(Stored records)

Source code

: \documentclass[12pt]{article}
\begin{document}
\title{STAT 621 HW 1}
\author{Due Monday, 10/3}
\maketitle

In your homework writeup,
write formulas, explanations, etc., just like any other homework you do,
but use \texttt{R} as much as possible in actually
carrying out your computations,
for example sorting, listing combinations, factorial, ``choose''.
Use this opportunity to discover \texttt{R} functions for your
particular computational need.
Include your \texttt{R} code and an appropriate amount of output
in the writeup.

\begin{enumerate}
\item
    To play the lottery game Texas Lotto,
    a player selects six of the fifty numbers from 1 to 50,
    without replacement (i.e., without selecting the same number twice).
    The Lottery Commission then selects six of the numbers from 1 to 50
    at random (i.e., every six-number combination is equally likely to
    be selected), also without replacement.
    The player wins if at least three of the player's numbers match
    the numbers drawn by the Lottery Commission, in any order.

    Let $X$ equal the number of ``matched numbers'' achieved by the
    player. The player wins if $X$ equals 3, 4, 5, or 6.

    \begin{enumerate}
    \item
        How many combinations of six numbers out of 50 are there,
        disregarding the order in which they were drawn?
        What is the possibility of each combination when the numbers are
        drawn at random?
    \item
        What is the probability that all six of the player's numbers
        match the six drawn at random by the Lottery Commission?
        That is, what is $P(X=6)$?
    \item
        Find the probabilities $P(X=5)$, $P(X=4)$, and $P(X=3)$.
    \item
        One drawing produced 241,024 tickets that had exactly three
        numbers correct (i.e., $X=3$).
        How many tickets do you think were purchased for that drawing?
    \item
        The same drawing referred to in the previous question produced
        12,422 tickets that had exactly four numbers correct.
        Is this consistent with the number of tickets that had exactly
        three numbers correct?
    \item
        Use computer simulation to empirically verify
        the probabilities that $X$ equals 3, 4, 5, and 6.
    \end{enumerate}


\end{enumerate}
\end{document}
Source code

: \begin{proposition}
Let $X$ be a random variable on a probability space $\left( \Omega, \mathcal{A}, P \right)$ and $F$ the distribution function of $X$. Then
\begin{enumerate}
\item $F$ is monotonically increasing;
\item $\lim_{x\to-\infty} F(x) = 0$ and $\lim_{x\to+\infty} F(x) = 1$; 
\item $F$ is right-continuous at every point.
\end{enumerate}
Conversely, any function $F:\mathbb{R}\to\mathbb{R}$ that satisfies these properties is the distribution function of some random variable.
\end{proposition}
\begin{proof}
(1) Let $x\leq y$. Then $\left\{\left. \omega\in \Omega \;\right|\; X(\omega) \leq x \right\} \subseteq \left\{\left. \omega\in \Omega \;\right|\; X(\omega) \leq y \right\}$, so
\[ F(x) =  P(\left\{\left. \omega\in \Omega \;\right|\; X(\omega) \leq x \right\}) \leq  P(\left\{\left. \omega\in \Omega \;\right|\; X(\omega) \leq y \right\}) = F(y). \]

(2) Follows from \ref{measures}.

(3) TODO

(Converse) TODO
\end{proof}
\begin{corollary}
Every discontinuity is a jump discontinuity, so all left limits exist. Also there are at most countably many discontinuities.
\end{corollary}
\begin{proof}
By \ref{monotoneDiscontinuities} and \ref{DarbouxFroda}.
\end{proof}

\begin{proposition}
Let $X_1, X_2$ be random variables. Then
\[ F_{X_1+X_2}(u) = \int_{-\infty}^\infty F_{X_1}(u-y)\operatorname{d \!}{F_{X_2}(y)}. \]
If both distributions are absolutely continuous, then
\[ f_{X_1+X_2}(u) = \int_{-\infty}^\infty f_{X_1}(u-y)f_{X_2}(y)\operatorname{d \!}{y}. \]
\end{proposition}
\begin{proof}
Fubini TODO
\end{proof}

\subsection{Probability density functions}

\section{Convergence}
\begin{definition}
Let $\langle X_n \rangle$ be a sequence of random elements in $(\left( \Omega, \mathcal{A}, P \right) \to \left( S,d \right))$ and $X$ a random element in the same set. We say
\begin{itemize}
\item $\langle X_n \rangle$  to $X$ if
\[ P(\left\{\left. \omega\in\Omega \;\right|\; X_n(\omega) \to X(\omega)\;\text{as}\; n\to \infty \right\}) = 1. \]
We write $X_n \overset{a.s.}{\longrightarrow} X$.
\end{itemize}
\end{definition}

**INSTRUCTIONS FOR THE TASK:**
Using the records given above, list every line that includes the word "functions".

**RESULT OF THIS EXERCISE:**
Use this opportunity to discover \texttt{R} functions for your
\subsection{Probability density functions}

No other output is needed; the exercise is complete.